TRY IT:
Return each line of the listing that has the word "await" in it.
┌──
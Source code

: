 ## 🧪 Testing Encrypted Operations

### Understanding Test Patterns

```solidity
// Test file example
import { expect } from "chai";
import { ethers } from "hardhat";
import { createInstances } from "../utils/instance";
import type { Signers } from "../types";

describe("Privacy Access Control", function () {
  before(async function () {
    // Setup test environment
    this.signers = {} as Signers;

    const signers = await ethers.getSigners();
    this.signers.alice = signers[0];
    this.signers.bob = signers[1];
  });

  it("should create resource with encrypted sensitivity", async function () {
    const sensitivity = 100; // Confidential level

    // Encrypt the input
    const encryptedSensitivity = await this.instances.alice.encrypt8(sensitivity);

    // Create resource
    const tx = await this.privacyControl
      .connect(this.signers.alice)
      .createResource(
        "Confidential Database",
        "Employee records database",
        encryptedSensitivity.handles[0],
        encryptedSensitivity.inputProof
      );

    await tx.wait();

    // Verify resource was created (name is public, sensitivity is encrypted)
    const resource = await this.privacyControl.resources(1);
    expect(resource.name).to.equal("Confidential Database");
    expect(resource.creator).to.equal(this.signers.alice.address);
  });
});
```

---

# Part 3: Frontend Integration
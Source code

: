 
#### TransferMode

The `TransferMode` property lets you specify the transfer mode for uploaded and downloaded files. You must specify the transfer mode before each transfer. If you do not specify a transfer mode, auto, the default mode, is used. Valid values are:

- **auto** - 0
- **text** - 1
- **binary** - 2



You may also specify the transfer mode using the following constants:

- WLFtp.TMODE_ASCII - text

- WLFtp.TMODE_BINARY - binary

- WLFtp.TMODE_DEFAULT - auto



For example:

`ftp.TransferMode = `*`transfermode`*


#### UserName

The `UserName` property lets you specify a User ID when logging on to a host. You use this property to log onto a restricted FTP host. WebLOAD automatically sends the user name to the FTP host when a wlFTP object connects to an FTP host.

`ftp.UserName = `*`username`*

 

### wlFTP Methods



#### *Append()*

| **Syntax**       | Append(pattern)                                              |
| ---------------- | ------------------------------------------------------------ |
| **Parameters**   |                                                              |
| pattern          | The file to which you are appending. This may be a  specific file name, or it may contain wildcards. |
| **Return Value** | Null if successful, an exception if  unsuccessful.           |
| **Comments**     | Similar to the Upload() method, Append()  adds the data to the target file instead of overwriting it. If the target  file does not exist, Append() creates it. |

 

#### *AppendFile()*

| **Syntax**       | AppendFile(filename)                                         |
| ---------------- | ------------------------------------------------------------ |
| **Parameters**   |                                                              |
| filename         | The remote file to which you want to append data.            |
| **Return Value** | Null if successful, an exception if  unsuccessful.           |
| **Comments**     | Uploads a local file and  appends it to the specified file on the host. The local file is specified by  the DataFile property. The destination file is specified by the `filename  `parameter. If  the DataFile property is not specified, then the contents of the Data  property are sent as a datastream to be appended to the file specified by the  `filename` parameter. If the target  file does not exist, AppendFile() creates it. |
└──
RESPONSE TO THE TASK:
    const signers = await ethers.getSigners();
    const encryptedSensitivity = await this.instances.alice.encrypt8(sensitivity);
    const tx = await this.privacyControl
    await tx.wait();
    const resource = await this.privacyControl.resources(1);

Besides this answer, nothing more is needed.